Handbook of Cognition and Emotion

By Tim Dalgleish; Mick J. Power | Go to book overview

Chapter 1
The Cognition–Emotion
Debate: A Bit of History

Richard S. Lazarus
University of California, Berkeley, CA, USA

The purpose of this essay is not to renew the cognition-emotion debate, but to interpret it in the context of history and my emotion theory. I shall be cool yet partisan in my analysis.

The role of cognition in emotion has long been the subject of intense psychological interest and controversy. Somewhat less attention has been given to the role of cognition in motivation, an issue that covers much the same ground. This was the topic of a much earlier volume edited by Bernard Weiner (1974), based on a conference at which a number of cognitivists presented papers, including me (Lazarus, 1974). Tetlock & Levi (1982) later noted the similarity of the two issues and expressed doubts about the conclusiveness of what has been and, indeed, can be said about these functional relationships.

We need to recognize that to speak of a relationship implies the independent identities of three concepts of mind—namely, cognition, emotion and motivation, which are more or less fictions of scientific analysis, whose independence doesn't truly exist in nature.
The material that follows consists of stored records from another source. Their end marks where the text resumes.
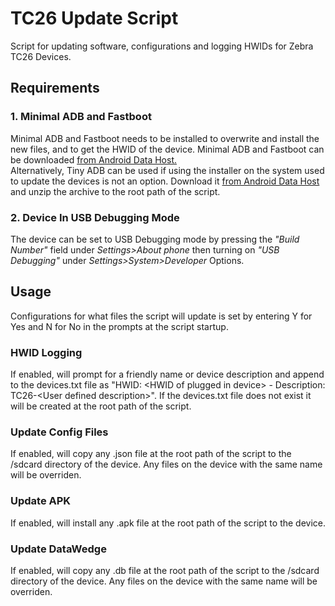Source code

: # TC26 Update Script
 Script for updating software, configurations and logging HWIDs for Zebra TC26 Devices.

## Requirements
### 1. Minimal ADB and Fastboot
Minimal ADB and Fastboot needs to be installed to overwrite and install the new files, and to get the HWID of the device.
Minimal ADB and Fastboot can be downloaded [from Android Data Host.](https://androiddatahost.com/uq6us)\
Alternatively, Tiny ADB can be used if using the installer on the system used to update the devices is not an option. Download it [from Android Data Host](https://androiddatahost.com/6hs2m) and unzip the archive to the root path of the script.
### 2. Device In USB Debugging Mode
The device can be set to USB Debugging mode by pressing the *"Build Number"* field under *Settings>About phone* then turning on *"USB Debugging"* under *Settings>System>Developer* Options.
## Usage
Configurations for what files the script will update is set by entering Y for Yes and N for No in the prompts at the script startup.
### HWID Logging
If enabled, will prompt for a friendly name or device description and append to the devices.txt file as "HWID: \<HWID of plugged in device> - Description: TC26-\<User defined description>". If the devices.txt file does not exist it will be created at the root path of the script.
### Update Config Files
If enabled, will copy any .json file at the root path of the script to the /sdcard directory of the device. Any files on the device with the same name will be overriden.
### Update APK
If enabled, will install any .apk file at the root path of the script to the device.
### Update DataWedge
If enabled, will copy any .db file at the root path of the script to the /sdcard directory of the device. Any files on the device with the same name will be overriden.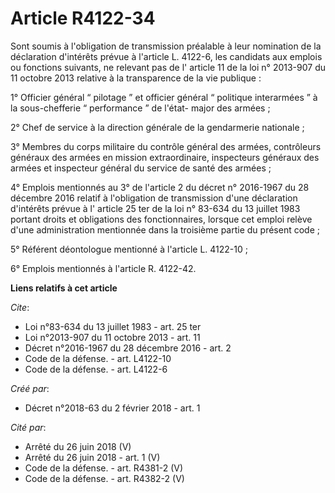 # Article R4122-34

Sont soumis à l'obligation de transmission préalable à leur nomination de la déclaration d'intérêts prévue à l'article L.
4122-6, les candidats aux emplois ou fonctions suivants, ne relevant pas de l' article 11 de la loi n° 2013-907 du 11 octobre
2013  relative à la transparence de la vie publique : 

1° Officier général “ pilotage ” et officier général “ politique interarmées ” à la sous-chefferie “ performance ” de l'état-
major des armées ; 

2° Chef de service à la direction générale de la gendarmerie nationale ; 

3° Membres du corps militaire du contrôle général des armées, contrôleurs généraux des armées en mission extraordinaire,
inspecteurs généraux des armées et inspecteur général du service de santé des armées ; 

4° Emplois mentionnés au  3° de l'article 2 du décret n° 2016-1967 du 28 décembre 2016  relatif à l'obligation de
transmission d'une déclaration d'intérêts prévue à l' article 25 ter de la loi n° 83-634 du 13 juillet 1983  portant droits
et obligations des fonctionnaires, lorsque cet emploi relève d'une administration mentionnée dans la troisième partie du
présent code ; 

5° Référent déontologue mentionné à l'article L. 4122-10 ; 

6° Emplois mentionnés à l'article R. 4122-42.

**Liens relatifs à cet article**

_Cite_:

  - Loi n°83-634 du 13 juillet 1983 - art. 25 ter
  - Loi n°2013-907 du 11 octobre 2013 - art. 11
  - Décret n°2016-1967 du 28 décembre 2016 - art. 2
  - Code de la défense. - art. L4122-10
  - Code de la défense. - art. L4122-6

_Créé par_:

  - Décret n°2018-63 du 2 février 2018 - art. 1

_Cité par_:

  - Arrêté du 26 juin 2018 (V)
  - Arrêté du 26 juin 2018 - art. 1 (V)
  - Code de la défense. - art. R4381-2 (V)
  - Code de la défense. - art. R4382-2 (V)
Thus, in my monograph on emotion and adaptation (Lazarus, 1991a), I referred to the theory I presented as cognitive, motivational and relational to emphasize that emotion does not occur in the absence of meaning, which an individual constructs out of an ongoing person-environment relationship, and a goal that creates a stake in that relationship. To do justice to the broader issues inherent in the nature of adaptation, the debate must be broadened considerably and contribute to a theory of mind.